## What you will do
Determine how many lines of the entries include the word "unsigned", and report that number with no further text.

## Records for the task
╭──
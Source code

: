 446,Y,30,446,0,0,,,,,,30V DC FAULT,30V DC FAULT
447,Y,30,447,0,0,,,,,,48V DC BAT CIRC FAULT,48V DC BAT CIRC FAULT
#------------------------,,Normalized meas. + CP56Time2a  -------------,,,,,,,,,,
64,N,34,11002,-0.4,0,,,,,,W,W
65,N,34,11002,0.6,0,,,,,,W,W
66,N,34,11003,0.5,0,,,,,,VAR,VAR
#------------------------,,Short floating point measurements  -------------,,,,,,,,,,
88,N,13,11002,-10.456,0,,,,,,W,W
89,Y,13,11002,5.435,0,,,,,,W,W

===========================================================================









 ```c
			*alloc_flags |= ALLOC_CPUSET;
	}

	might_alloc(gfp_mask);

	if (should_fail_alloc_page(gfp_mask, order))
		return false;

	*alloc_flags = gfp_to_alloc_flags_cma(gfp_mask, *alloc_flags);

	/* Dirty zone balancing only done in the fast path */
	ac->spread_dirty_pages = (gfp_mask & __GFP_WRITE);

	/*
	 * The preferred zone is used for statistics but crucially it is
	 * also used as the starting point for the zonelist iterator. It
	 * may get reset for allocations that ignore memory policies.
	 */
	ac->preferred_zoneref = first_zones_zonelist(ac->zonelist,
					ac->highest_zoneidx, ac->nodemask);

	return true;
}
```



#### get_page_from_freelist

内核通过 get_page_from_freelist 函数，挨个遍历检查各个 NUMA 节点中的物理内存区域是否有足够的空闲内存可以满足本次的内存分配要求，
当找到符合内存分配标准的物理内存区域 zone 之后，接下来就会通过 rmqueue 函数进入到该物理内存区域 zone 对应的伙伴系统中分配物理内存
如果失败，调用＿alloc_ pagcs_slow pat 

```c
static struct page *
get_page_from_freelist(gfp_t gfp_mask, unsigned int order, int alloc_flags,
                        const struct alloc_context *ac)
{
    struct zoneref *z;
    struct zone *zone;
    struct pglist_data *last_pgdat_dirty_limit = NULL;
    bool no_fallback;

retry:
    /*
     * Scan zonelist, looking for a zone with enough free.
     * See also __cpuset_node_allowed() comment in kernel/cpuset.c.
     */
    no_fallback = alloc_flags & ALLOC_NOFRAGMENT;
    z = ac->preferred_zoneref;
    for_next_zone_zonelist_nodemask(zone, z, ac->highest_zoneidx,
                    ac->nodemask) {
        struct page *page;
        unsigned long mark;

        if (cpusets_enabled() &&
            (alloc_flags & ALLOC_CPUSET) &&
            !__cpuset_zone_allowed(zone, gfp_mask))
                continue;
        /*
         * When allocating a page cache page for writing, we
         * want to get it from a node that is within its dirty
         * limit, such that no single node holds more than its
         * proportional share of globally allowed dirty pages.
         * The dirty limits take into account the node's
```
╰──
## Exercise result
2